GIVEN DATA:
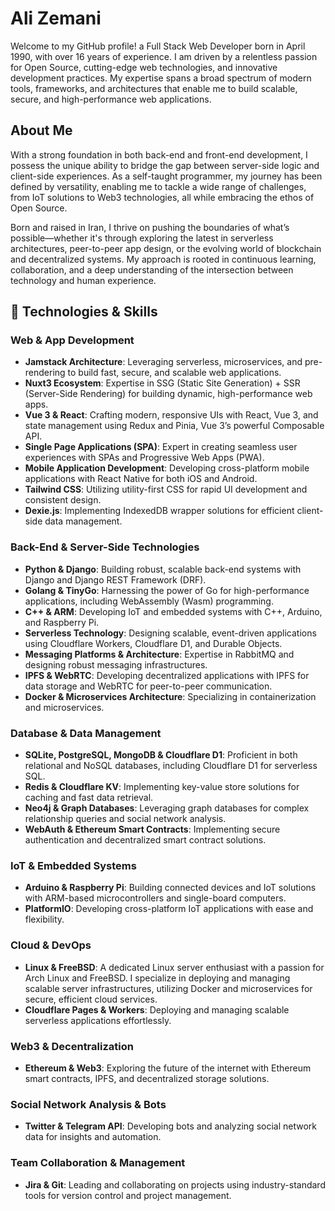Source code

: # Ali Zemani

Welcome to my GitHub profile! a Full Stack Web Developer born in April 1990, with over 16 years of experience. I am driven by a relentless passion for Open Source, cutting-edge web technologies, and innovative development practices. My expertise spans a broad spectrum of modern tools, frameworks, and architectures that enable me to build scalable, secure, and high-performance web applications.

## About Me

With a strong foundation in both back-end and front-end development, I possess the unique ability to bridge the gap between server-side logic and client-side experiences. As a self-taught programmer, my journey has been defined by versatility, enabling me to tackle a wide range of challenges, from IoT solutions to Web3 technologies, all while embracing the ethos of Open Source.

Born and raised in Iran, I thrive on pushing the boundaries of what’s possible—whether it's through exploring the latest in serverless architectures, peer-to-peer app design, or the evolving world of blockchain and decentralized systems. My approach is rooted in continuous learning, collaboration, and a deep understanding of the intersection between technology and human experience.

## 🔧 Technologies & Skills

### Web & App Development
- **Jamstack Architecture**: Leveraging serverless, microservices, and pre-rendering to build fast, secure, and scalable web applications.
- **Nuxt3 Ecosystem**: Expertise in SSG (Static Site Generation) + SSR (Server-Side Rendering) for building dynamic, high-performance web apps.
- **Vue 3 & React**: Crafting modern, responsive UIs with React, Vue 3, and state management using Redux and Pinia, Vue 3’s powerful Composable API.
- **Single Page Applications (SPA)**: Expert in creating seamless user experiences with SPAs and Progressive Web Apps (PWA).
- **Mobile Application Development**: Developing cross-platform mobile applications with React Native for both iOS and Android.
- **Tailwind CSS**: Utilizing utility-first CSS for rapid UI development and consistent design.
- **Dexie.js**: Implementing IndexedDB wrapper solutions for efficient client-side data management.

### Back-End & Server-Side Technologies
- **Python & Django**: Building robust, scalable back-end systems with Django and Django REST Framework (DRF).
- **Golang & TinyGo**: Harnessing the power of Go for high-performance applications, including WebAssembly (Wasm) programming.
- **C++ & ARM**: Developing IoT and embedded systems with C++, Arduino, and Raspberry Pi.
- **Serverless Technology**: Designing scalable, event-driven applications using Cloudflare Workers, Cloudflare D1, and Durable Objects.
- **Messaging Platforms & Architecture**: Expertise in RabbitMQ and designing robust messaging infrastructures.
- **IPFS & WebRTC**: Developing decentralized applications with IPFS for data storage and WebRTC for peer-to-peer communication.
- **Docker & Microservices Architecture**: Specializing in containerization and microservices.

### Database & Data Management
- **SQLite, PostgreSQL, MongoDB & Cloudflare D1**: Proficient in both relational and NoSQL databases, including Cloudflare D1 for serverless SQL.
- **Redis & Cloudflare KV**: Implementing key-value store solutions for caching and fast data retrieval.
- **Neo4j & Graph Databases**: Leveraging graph databases for complex relationship queries and social network analysis.
- **WebAuth & Ethereum Smart Contracts**: Implementing secure authentication and decentralized smart contract solutions.

### IoT & Embedded Systems
- **Arduino & Raspberry Pi**: Building connected devices and IoT solutions with ARM-based microcontrollers and single-board computers.
- **PlatformIO**: Developing cross-platform IoT applications with ease and flexibility.

### Cloud & DevOps
- **Linux & FreeBSD**: A dedicated Linux server enthusiast with a passion for Arch Linux and FreeBSD. I specialize in deploying and managing scalable server infrastructures, utilizing Docker and microservices for secure, efficient cloud services.
- **Cloudflare Pages & Workers**: Deploying and managing scalable serverless applications effortlessly.

### Web3 & Decentralization
- **Ethereum & Web3**: Exploring the future of the internet with Ethereum smart contracts, IPFS, and decentralized storage solutions.

### Social Network Analysis & Bots
- **Twitter & Telegram API**: Developing bots and analyzing social network data for insights and automation.

### Team Collaboration & Management
- **Jira & Git**: Leading and collaborating on projects using industry-standard tools for version control and project management.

WORK TO BE COMPLETED: Among the lines above, find the one with "- **Tailwind CSS**: Utilizing" and the one with "### IoT & Embedded Systems". Quote both and everything between them, exactly.

SOLUTION FOR THIS PROBLEM:
- **Tailwind CSS**: Utilizing utility-first CSS for rapid UI development and consistent design.
- **Dexie.js**: Implementing IndexedDB wrapper solutions for efficient client-side data management.

### Back-End & Server-Side Technologies
- **Python & Django**: Building robust, scalable back-end systems with Django and Django REST Framework (DRF).
- **Golang & TinyGo**: Harnessing the power of Go for high-performance applications, including WebAssembly (Wasm) programming.
- **C++ & ARM**: Developing IoT and embedded systems with C++, Arduino, and Raspberry Pi.
- **Serverless Technology**: Designing scalable, event-driven applications using Cloudflare Workers, Cloudflare D1, and Durable Objects.
- **Messaging Platforms & Architecture**: Expertise in RabbitMQ and designing robust messaging infrastructures.
- **IPFS & WebRTC**: Developing decentralized applications with IPFS for data storage and WebRTC for peer-to-peer communication.
- **Docker & Microservices Architecture**: Specializing in containerization and microservices.

### Database & Data Management
- **SQLite, PostgreSQL, MongoDB & Cloudflare D1**: Proficient in both relational and NoSQL databases, including Cloudflare D1 for serverless SQL.
- **Redis & Cloudflare KV**: Implementing key-value store solutions for caching and fast data retrieval.
- **Neo4j & Graph Databases**: Leveraging graph databases for complex relationship queries and social network analysis.
- **WebAuth & Ethereum Smart Contracts**: Implementing secure authentication and decentralized smart contract solutions.

### IoT & Embedded Systems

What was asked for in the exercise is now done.